A pesquisa em Educação é cada vez mais desafiada a enxergar e reconhecer os sujeitos da educação, suas lutas, conquistas e conhecimentos. E a colocar esse reconhecimento em diálogo com o conhecimento científico e as políticas públicas. Os sujeitos da educação, em especial aqueles que pertencem aos coletivos sociais diversos e com histórico de desigualdades, pressionam a teoria educacional a analisar e compreender o fenômeno educacional não somente com o olhar focado no Estado e suas políticas, mas que produza um conhecimento sintonizado com a efervescência social, cultural, política e econômica da qual a educação faz parte. A nossa leitura sobre educação, políticas públicas e desigualdades, tão cara ao campo da educação, necessita cada vez mais do nosso esforço coletivo e de um olhar que considere a tensa relação entre poder, desigualdades e diversidade nesse momento particular da sociedade brasileira.
Quais os desafios para o direito à educação frente às metas do PNE e à perspectiva da diversidade racial no Brasil?
O texto do atual PNE ao ser comparado com o anterior expressa mais a presença da diversidade como parte integrante das discussões, preocupações, questões e políticas educacionais. Sem dúvida, encontramos a diversidade articulada ao direito à educação. Porém, a diversidade de maneira mais geral e a questão racial, em específico, aparecem de forma dispersa e transversal no texto, nas metas, nas diretrizes e nas estratégias do PNE. Trata-se de uma transversalidade subalterna, pois elas não figuram no atual PNE como um dos eixos estruturantes da política educacional. Por mais que os movimentos sociais, educadores e educadoras ligados às temáticas da diversidade tenham lutado pela sua inserção emancipatória e as articulado ao direito à educação, no final do processo e nas disputas de poder elas ainda não ocupam um lugar central nas políticas educacionais.
De forma geral, qual sua expectativa para a 38a Reunião Nacional?

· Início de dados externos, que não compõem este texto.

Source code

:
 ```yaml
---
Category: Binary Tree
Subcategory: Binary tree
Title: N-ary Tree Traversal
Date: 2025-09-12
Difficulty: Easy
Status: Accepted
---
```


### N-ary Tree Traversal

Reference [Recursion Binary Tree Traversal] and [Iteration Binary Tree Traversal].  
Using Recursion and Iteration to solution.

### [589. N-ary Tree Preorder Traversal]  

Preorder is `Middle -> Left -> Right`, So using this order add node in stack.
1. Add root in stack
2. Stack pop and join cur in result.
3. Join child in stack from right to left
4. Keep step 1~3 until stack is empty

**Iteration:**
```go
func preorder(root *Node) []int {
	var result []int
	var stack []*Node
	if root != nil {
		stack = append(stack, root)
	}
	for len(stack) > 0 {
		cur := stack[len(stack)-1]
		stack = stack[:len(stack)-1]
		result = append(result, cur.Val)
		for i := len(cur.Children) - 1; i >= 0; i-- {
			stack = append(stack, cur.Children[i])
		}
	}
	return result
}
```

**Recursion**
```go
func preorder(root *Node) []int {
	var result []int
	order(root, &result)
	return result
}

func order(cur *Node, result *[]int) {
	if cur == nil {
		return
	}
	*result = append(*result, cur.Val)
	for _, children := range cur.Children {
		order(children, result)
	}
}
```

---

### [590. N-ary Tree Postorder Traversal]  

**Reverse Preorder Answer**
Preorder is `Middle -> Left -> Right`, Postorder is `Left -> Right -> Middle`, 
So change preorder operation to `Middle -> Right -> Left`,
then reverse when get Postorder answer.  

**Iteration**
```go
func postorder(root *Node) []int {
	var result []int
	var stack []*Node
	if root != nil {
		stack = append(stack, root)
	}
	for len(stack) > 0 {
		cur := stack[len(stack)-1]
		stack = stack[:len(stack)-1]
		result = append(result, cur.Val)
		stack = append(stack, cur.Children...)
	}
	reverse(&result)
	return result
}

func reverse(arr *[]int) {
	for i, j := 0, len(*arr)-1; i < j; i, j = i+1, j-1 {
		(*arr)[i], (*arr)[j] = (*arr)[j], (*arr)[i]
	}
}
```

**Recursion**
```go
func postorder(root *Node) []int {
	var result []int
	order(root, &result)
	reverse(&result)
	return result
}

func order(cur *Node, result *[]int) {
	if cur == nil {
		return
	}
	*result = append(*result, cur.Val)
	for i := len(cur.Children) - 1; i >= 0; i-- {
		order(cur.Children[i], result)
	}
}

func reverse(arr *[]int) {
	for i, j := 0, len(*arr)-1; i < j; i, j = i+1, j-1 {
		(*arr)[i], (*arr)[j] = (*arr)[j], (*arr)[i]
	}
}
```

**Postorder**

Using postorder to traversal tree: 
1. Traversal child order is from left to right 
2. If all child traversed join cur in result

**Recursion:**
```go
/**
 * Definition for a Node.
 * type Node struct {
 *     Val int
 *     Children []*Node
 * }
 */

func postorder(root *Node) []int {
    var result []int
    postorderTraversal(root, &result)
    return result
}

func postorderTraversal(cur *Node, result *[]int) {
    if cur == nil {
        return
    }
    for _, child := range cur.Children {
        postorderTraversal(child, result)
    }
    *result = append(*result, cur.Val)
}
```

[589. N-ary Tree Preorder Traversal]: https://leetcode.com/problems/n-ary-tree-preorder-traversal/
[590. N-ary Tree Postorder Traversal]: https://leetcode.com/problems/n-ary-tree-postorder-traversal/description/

Aproveito para parabenizar a ANPEd pela escolha do tema "Democracia em risco - a pesquisa e a pós-graduação em contexto de resistência” para a 38ª Reunião da ANPEd. Minha expectativa é de que esse tema seja o eixo orientador, de fato, das discussões dos GTs, sessões especiais, conferências e das decisões da Assembleia Geral. Essa reunião se realizará em um momento ímpar da nossa luta pela retomada da democracia. Estamos não somente em tempos de golpe parlamentar que traz retrocessos imensos aos direitos conquistados. Estamos em tempos de ofensiva conservadora e de retomada de um projeto colonial, neoliberal e de rejeição à diversidade. Tempos de Emenda Constitucional 95/2016 que congela por 20 anos os investimentos públicos federais em educação, saúde e assistência. De ataque aos direitos indígenas e quilombolas. De imposição da “ideologia de gênero”. De genocídio da juventude negra. De acirramento da violência contra a mulher e contra a população LGBT. De aumento do desemprego, retorno do Brasil ao mapa da fome e de ataque aos direitos trabalhistas. Tempos difíceis. As educadoras e os educadores de um modo geral e, em particular, aqueles que participarão da 38ª Reunião Nacional da ANPEd, terão que marcar presença emancipatória e democrática nesse momento de lutas e resistência. O Estado do Maranhão e a cidade de São Luís - marcados pela forte presença da população e das culturas negras e com um histórico de lutas e resistência - são escolhas oportunas para a realização da nossa reunião, principalmente, no atual contexto político.